Problem details — Copy the lines of the data below exactly, starting at the first and stopping after the line that contains "warning: the position"; include no pictures.

[Rendered images with source text]
********************

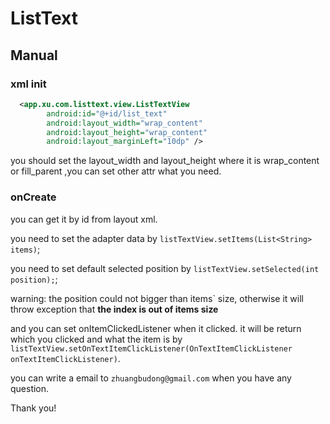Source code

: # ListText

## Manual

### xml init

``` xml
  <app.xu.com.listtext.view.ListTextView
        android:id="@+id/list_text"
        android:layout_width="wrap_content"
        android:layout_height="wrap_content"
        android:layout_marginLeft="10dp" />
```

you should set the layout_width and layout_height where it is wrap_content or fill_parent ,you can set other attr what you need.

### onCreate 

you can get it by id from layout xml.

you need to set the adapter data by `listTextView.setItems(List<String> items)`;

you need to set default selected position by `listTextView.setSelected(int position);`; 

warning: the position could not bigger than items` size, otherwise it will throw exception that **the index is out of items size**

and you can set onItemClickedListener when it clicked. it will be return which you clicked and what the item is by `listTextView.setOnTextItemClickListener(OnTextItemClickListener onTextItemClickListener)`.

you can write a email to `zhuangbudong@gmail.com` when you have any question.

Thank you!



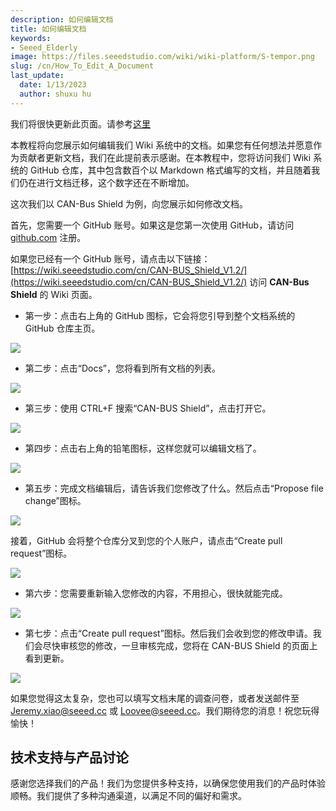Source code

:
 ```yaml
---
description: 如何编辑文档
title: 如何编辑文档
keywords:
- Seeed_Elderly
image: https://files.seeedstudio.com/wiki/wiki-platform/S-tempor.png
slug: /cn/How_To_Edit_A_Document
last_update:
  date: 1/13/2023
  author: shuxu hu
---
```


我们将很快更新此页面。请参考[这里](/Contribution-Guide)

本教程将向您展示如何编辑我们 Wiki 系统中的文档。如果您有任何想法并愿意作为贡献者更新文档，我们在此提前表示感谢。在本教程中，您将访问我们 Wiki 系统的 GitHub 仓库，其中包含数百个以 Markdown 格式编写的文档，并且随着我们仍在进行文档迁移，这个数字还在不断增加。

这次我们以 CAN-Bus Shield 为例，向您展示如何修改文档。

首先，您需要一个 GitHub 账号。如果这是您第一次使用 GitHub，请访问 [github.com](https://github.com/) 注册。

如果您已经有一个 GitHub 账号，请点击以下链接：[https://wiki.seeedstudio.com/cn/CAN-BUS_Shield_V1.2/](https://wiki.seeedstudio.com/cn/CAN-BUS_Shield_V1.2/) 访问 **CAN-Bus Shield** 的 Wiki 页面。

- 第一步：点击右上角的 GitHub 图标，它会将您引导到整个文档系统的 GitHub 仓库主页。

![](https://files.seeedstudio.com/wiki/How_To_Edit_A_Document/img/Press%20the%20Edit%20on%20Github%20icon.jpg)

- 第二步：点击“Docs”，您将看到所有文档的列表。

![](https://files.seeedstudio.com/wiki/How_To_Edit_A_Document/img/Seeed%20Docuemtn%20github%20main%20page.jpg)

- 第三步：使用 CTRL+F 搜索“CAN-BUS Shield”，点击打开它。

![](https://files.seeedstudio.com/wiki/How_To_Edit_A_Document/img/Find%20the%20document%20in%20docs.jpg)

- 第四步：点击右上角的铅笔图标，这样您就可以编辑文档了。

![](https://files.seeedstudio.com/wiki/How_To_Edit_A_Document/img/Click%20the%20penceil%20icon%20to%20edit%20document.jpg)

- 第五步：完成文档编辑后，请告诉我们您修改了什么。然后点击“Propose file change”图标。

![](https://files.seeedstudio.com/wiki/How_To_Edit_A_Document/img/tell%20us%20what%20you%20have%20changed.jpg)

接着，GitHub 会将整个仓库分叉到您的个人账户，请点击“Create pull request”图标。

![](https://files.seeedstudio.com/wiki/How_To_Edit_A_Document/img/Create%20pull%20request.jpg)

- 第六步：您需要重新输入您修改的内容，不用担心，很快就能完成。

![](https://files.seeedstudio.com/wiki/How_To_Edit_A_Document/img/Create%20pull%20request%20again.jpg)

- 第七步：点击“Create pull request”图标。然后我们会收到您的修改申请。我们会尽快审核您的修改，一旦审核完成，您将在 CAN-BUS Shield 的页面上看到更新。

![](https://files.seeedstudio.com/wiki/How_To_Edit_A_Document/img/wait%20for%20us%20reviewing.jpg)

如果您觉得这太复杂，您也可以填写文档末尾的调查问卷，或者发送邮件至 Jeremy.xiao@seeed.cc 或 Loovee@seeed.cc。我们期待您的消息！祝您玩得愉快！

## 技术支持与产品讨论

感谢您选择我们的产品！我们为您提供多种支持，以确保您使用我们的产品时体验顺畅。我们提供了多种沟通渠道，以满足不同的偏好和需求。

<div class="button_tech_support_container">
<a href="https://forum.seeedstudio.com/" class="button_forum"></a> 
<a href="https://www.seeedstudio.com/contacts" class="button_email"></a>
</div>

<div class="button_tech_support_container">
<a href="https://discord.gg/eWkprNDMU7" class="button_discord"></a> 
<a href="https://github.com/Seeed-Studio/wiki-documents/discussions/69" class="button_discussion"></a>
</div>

********************

Your solution —
Source code

: # ListText

## Manual

### xml init

``` xml
  <app.xu.com.listtext.view.ListTextView
        android:id="@+id/list_text"
        android:layout_width="wrap_content"
        android:layout_height="wrap_content"
        android:layout_marginLeft="10dp" />
```

you should set the layout_width and layout_height where it is wrap_content or fill_parent ,you can set other attr what you need.

### onCreate 

you can get it by id from layout xml.

you need to set the adapter data by `listTextView.setItems(List<String> items)`;

you need to set default selected position by `listTextView.setSelected(int position);`; 

warning: the position could not bigger than items` size, otherwise it will throw exception that **the index is out of items size**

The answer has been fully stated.